And he said to them all, If any man will come after me, let him deny himself, and take up his cross daily, and follow me. For whosoever will save his life shall lose it: but whosoever will lose his life for my sake, the same shall save it.
And Jesus answered and said, Verily I say unto you, There is no man that hath left house, or brethren, or sisters, or father, or mother, or wife, or children, or lands, for my sake, and the gospel's, But he shall receive an hundredfold now in this time, houses, and brethren, and sisters, and mothers, and children, and lands, with persecutions; and in the world to come eternal life.
God’s ways are not our ways. Where we see loss, He sees an opportunity in which to bless us, He is not trying to steal good things from us.

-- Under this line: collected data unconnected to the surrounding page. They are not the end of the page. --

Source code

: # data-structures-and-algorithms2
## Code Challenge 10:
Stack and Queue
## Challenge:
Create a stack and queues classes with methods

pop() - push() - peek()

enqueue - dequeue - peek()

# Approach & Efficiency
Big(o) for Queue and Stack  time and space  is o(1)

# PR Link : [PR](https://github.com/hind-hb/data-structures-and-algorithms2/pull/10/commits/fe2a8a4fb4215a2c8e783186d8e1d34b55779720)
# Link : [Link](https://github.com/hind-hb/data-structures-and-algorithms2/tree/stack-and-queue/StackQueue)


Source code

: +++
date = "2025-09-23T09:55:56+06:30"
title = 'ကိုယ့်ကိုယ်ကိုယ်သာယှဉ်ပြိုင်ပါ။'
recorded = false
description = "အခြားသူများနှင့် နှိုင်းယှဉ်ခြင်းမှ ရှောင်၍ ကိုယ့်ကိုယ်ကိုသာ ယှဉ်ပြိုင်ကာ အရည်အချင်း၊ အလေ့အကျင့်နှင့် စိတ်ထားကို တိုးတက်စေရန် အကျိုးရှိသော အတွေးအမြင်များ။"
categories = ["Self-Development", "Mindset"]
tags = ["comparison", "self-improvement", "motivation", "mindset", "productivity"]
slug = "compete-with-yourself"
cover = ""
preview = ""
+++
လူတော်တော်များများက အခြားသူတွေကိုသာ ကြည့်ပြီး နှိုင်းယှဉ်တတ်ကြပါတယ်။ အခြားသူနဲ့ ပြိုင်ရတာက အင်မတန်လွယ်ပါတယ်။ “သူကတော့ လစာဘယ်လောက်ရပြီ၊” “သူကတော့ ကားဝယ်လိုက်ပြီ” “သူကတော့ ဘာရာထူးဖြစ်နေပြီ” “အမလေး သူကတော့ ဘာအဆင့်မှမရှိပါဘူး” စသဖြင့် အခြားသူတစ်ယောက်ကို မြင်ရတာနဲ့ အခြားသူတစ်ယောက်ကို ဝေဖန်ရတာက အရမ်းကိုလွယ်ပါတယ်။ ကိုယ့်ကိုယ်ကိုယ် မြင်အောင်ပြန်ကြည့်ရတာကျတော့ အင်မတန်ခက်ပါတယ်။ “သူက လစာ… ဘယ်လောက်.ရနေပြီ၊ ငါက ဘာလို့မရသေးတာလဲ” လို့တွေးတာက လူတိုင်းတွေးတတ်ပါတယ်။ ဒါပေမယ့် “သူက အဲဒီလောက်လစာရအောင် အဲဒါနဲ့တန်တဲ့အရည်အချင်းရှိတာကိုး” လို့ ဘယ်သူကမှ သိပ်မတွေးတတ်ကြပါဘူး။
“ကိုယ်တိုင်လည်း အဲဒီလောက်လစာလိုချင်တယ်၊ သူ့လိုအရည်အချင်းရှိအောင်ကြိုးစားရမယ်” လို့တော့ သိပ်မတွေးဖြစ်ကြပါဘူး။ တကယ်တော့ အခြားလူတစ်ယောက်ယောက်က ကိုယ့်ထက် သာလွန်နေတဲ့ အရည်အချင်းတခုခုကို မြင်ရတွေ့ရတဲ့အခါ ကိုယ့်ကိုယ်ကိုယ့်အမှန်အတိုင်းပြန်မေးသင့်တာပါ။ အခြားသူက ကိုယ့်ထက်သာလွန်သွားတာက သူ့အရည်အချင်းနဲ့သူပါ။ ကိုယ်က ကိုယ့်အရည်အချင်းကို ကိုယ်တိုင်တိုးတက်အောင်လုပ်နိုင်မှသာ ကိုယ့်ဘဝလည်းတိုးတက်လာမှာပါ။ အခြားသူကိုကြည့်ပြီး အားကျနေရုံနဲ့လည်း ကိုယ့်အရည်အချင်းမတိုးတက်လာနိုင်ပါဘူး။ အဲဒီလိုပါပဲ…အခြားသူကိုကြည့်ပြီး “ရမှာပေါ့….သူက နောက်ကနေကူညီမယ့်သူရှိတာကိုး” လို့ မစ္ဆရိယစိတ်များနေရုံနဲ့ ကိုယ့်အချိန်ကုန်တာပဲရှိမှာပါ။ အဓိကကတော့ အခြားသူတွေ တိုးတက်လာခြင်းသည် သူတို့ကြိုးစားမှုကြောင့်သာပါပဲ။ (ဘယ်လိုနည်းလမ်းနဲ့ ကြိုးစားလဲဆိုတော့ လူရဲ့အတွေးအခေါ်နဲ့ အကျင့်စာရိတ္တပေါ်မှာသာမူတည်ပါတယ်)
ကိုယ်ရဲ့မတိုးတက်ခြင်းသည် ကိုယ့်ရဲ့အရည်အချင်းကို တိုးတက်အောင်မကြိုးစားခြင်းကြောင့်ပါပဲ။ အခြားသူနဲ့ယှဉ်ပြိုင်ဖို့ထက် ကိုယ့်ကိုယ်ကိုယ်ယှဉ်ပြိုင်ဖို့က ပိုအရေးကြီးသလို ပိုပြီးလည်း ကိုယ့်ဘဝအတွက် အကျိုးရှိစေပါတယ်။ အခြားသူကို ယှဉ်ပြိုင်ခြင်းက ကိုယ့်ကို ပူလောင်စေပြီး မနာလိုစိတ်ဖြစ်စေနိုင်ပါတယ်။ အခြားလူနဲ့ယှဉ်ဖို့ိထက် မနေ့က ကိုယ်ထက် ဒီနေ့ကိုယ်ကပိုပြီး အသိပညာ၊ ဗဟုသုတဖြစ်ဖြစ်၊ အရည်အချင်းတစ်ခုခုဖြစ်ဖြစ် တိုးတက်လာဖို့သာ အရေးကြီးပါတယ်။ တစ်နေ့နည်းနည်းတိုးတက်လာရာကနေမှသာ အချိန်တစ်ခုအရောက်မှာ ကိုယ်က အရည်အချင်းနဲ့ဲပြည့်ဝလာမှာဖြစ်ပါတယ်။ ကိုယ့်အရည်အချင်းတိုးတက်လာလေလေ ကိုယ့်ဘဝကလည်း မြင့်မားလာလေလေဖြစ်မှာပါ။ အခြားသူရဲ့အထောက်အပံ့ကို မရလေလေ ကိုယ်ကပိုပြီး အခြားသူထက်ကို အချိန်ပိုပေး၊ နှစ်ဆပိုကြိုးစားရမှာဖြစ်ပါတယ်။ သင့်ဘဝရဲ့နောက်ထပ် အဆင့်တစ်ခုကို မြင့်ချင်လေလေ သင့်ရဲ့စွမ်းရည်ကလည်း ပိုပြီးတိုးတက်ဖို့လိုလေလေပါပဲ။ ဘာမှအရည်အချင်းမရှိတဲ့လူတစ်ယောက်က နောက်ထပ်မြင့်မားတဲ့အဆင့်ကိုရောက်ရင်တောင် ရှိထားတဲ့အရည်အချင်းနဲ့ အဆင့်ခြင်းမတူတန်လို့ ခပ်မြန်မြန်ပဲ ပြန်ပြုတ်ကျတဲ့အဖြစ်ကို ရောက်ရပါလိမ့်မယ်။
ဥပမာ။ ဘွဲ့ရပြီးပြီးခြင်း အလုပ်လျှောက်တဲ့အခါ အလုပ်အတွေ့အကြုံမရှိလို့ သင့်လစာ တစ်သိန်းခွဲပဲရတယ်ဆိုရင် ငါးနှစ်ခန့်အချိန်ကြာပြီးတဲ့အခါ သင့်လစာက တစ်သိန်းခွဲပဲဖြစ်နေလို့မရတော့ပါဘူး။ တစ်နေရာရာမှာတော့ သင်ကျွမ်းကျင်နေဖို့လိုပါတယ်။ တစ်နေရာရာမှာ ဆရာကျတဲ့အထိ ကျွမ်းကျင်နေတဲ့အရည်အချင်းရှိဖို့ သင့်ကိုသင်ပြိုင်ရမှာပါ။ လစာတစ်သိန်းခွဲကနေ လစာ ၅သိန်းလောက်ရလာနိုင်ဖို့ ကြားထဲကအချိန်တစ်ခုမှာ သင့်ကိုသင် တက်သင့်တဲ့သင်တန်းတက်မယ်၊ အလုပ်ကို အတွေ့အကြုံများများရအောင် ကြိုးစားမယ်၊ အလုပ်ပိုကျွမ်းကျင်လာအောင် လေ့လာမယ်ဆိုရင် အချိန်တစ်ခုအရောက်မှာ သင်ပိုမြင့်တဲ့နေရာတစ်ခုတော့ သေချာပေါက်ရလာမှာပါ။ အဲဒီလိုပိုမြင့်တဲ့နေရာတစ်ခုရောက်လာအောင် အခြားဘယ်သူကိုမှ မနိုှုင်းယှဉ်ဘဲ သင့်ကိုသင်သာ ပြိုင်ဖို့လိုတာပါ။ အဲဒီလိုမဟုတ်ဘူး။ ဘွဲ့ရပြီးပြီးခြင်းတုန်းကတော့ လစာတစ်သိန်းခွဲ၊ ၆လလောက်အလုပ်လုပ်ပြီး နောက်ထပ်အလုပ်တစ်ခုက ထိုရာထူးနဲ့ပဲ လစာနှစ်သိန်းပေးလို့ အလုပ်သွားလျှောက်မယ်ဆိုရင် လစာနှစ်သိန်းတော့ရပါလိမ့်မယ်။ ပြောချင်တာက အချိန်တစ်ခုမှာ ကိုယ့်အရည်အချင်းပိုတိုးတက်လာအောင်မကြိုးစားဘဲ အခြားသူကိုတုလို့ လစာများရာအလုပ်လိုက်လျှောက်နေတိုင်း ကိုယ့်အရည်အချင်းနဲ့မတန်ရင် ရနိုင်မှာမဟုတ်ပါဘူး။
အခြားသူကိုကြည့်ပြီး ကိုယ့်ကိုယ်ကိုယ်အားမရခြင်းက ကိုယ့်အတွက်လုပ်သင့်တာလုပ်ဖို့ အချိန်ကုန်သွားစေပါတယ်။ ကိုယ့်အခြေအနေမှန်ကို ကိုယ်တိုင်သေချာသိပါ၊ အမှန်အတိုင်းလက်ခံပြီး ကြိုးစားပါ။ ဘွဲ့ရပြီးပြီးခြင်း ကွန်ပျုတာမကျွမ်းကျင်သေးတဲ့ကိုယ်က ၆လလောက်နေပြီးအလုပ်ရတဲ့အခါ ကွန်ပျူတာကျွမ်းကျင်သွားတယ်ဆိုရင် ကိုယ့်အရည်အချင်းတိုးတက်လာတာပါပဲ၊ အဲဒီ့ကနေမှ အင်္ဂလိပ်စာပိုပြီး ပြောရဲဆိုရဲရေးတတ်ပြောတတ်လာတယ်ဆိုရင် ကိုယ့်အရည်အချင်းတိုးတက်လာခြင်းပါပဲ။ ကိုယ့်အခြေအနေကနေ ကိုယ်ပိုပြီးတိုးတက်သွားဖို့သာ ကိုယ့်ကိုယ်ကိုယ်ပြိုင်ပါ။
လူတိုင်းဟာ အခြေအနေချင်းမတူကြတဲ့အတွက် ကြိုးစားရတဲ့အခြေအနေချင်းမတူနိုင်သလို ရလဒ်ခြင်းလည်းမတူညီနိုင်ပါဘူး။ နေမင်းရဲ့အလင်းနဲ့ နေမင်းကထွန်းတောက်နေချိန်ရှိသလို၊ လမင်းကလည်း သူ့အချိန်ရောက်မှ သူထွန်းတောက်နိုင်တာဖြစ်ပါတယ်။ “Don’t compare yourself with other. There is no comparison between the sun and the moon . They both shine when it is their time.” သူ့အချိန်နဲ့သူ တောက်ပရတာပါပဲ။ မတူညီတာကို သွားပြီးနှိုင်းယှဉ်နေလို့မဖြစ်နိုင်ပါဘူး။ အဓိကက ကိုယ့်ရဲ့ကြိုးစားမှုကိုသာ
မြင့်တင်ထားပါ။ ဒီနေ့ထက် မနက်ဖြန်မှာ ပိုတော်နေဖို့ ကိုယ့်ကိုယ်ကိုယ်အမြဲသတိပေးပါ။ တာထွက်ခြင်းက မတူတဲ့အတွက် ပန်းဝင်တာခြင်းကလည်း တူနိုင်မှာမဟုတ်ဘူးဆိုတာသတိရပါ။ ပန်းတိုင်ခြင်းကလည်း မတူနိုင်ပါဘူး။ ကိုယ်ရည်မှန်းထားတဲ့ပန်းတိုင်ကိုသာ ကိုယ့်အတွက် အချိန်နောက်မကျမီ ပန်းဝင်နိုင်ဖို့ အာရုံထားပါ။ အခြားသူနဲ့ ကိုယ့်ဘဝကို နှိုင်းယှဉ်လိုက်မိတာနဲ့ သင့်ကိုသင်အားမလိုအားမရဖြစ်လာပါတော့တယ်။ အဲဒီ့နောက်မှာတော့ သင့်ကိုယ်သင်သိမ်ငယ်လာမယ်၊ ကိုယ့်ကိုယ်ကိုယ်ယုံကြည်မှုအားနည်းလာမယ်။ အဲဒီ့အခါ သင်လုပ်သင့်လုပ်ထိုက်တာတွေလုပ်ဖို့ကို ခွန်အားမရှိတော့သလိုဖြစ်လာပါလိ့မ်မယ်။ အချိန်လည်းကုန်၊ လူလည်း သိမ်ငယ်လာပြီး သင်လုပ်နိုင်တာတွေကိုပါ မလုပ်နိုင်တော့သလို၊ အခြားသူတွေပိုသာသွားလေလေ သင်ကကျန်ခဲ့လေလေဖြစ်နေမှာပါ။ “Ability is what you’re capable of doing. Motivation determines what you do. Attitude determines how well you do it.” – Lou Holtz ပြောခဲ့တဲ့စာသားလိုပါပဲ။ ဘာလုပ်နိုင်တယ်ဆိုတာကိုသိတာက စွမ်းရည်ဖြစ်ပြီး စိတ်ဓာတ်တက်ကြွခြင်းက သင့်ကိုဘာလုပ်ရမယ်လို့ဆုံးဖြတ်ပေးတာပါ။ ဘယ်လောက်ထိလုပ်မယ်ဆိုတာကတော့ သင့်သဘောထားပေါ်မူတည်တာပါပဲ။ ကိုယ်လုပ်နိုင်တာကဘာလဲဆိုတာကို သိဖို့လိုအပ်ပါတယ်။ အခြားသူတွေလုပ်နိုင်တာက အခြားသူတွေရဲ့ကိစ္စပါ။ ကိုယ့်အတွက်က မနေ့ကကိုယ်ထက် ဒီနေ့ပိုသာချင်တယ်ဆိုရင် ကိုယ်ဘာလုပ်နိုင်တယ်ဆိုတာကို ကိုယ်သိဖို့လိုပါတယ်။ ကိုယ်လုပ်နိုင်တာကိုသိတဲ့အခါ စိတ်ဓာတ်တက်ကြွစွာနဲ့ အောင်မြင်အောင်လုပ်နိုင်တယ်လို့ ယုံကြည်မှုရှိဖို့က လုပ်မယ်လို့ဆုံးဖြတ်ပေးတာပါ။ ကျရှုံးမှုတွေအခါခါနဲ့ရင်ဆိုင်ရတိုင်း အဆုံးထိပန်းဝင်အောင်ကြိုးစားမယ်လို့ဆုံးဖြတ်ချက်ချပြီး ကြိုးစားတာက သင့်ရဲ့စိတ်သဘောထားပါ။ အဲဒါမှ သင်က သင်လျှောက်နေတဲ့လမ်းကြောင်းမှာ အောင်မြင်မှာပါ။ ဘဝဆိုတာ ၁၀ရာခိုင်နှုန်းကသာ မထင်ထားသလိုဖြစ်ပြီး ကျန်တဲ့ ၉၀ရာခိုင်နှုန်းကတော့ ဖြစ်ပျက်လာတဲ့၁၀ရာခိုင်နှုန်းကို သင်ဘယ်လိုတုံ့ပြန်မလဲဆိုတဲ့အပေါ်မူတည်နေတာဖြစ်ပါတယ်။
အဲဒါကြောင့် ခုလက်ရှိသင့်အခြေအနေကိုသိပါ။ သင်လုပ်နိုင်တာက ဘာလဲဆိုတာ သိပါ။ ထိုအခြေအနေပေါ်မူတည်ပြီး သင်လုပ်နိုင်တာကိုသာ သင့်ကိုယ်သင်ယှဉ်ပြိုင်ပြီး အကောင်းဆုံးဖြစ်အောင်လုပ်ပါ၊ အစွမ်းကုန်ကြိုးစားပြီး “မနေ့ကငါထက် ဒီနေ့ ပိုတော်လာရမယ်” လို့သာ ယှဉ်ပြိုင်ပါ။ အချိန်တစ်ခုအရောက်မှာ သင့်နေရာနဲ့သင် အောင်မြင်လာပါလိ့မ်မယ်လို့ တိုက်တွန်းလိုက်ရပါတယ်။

Rather, He is longing to bless us—and not just in heaven, but now, here on earth. Do we cling to that which is temporal and refuse to follow Him—thus robbing from ourselves the very blessings He wants to give us?
And Jesus answering saith unto them, Have faith in God.
Faith is a big thing today. We are often exhorted to “have faith.” Have faith, and it will all turn out. Have faith and hope for the best. But what is the object of our faith? Faith in anyone or anything but God is misplaced faith. It’s not just about how strong our faith is, but about how powerful our God is. So, do we have faith…IN God?
“And thou shalt love the Lord thy God with all thy heart, and with all thy soul, and with all thy mind, and with all thy strength: this is the first commandment. And the second is like, namely this, Thou shalt love thy neighbour as thyself. There is none other commandment greater than these.” Mark 12:30-31
We know these verses well, which sometimes lead us to quote or read them in a hurry. But have I stopped to truly ponder these words? “All” is all—every part, completely, wholly. Jesus describes more though: ALL our heart, soul, mind, strength. That should leave no part in me for self-love, self-exaltation, selfishness. Above that, our love is to go next in line to our neighbor (according to the Good Samaritan parable, “neighbor” means anyone who crosses our paths). This powerful, all-consuming love for God and others can be overwhelming—because I know my selfishness and shortcomings. But God has not given us the command without help: “but the fruit of the Spirit is love...” He is ready to help us love—but first, we need to realize how we lack love and how we need His help.
What attitude do we have when others violate God’s Word? Are we grieved because of the neglect of God’s Word, or does a fleshlier attitude take place?
What well-known verse has taken a new meaning for you lately?